[Opening GIVEN DATA section]

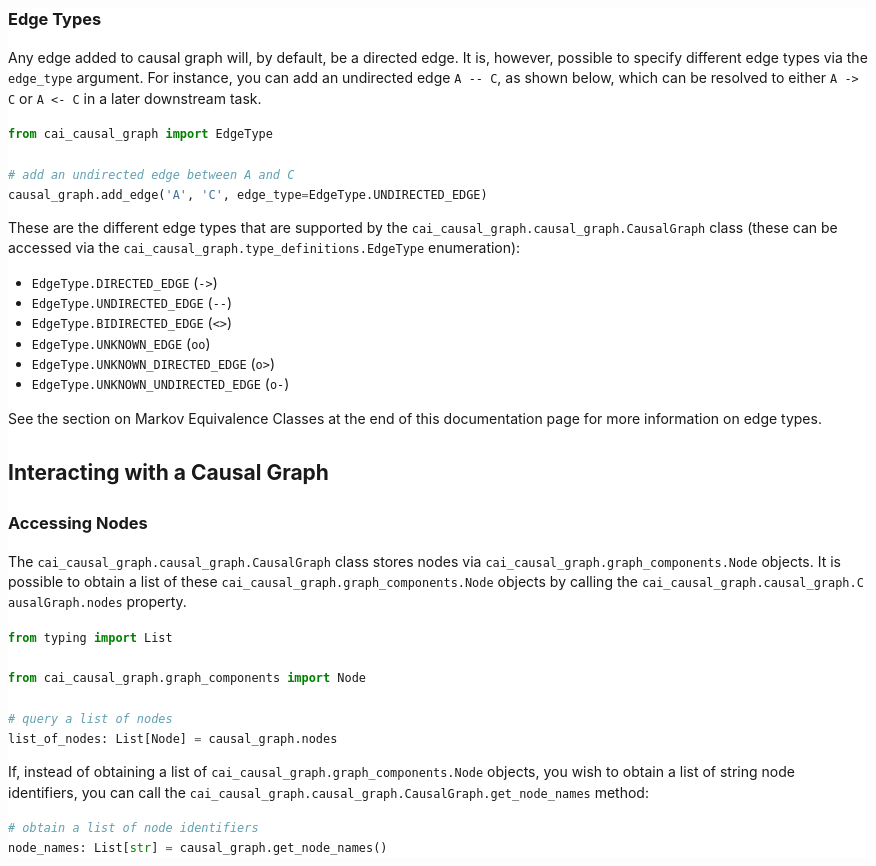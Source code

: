 ### Edge Types

Any edge added to causal graph will, by default, be a directed edge. It is, however, possible to specify different
edge types via the `edge_type` argument. For instance, you can add an undirected edge `A -- C`, as shown below, which 
can be resolved to either `A -> C` or `A <- C` in a later downstream task.

```python
from cai_causal_graph import EdgeType

# add an undirected edge between A and C
causal_graph.add_edge('A', 'C', edge_type=EdgeType.UNDIRECTED_EDGE)
```

These are the different edge types that are supported by the `cai_causal_graph.causal_graph.CausalGraph` class (these 
can be accessed via the `cai_causal_graph.type_definitions.EdgeType` enumeration):

- `EdgeType.DIRECTED_EDGE` (`->`)
- `EdgeType.UNDIRECTED_EDGE` (`--`)
- `EdgeType.BIDIRECTED_EDGE` (`<>`)
- `EdgeType.UNKNOWN_EDGE` (`oo`)
- `EdgeType.UNKNOWN_DIRECTED_EDGE` (`o>`)
- `EdgeType.UNKNOWN_UNDIRECTED_EDGE` (`o-`)

See the section on Markov Equivalence Classes at the end of this documentation page for more information on edge types.

## Interacting with a Causal Graph

### Accessing Nodes

The `cai_causal_graph.causal_graph.CausalGraph` class stores nodes via `cai_causal_graph.graph_components.Node` objects. 
It is possible to obtain a list of these `cai_causal_graph.graph_components.Node` objects by calling the 
`cai_causal_graph.causal_graph.CausalGraph.nodes` property.

```python
from typing import List

from cai_causal_graph.graph_components import Node

# query a list of nodes
list_of_nodes: List[Node] = causal_graph.nodes
```

If, instead of obtaining a list of `cai_causal_graph.graph_components.Node` objects, you wish to obtain a list of 
string node identifiers, you can call the `cai_causal_graph.causal_graph.CausalGraph.get_node_names` method:

```python
# obtain a list of node identifiers
node_names: List[str] = causal_graph.get_node_names()
```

[Closing GIVEN DATA section]

Transcribe each record exactly as it appears, but omit every picture.

Source code

: ### Edge Types

Any edge added to causal graph will, by default, be a directed edge. It is, however, possible to specify different
edge types via the `edge_type` argument. For instance, you can add an undirected edge `A -- C`, as shown below, which 
can be resolved to either `A -> C` or `A <- C` in a later downstream task.

```python
from cai_causal_graph import EdgeType

# add an undirected edge between A and C
causal_graph.add_edge('A', 'C', edge_type=EdgeType.UNDIRECTED_EDGE)
```

These are the different edge types that are supported by the `cai_causal_graph.causal_graph.CausalGraph` class (these 
can be accessed via the `cai_causal_graph.type_definitions.EdgeType` enumeration):

- `EdgeType.DIRECTED_EDGE` (`->`)
- `EdgeType.UNDIRECTED_EDGE` (`--`)
- `EdgeType.BIDIRECTED_EDGE` (`<>`)
- `EdgeType.UNKNOWN_EDGE` (`oo`)
- `EdgeType.UNKNOWN_DIRECTED_EDGE` (`o>`)
- `EdgeType.UNKNOWN_UNDIRECTED_EDGE` (`o-`)

See the section on Markov Equivalence Classes at the end of this documentation page for more information on edge types.

## Interacting with a Causal Graph

### Accessing Nodes

The `cai_causal_graph.causal_graph.CausalGraph` class stores nodes via `cai_causal_graph.graph_components.Node` objects. 
It is possible to obtain a list of these `cai_causal_graph.graph_components.Node` objects by calling the 
`cai_causal_graph.causal_graph.CausalGraph.nodes` property.

```python
from typing import List

from cai_causal_graph.graph_components import Node

# query a list of nodes
list_of_nodes: List[Node] = causal_graph.nodes
```

If, instead of obtaining a list of `cai_causal_graph.graph_components.Node` objects, you wish to obtain a list of 
string node identifiers, you can call the `cai_causal_graph.causal_graph.CausalGraph.get_node_names` method:

```python
# obtain a list of node identifiers
node_names: List[str] = causal_graph.get_node_names()
```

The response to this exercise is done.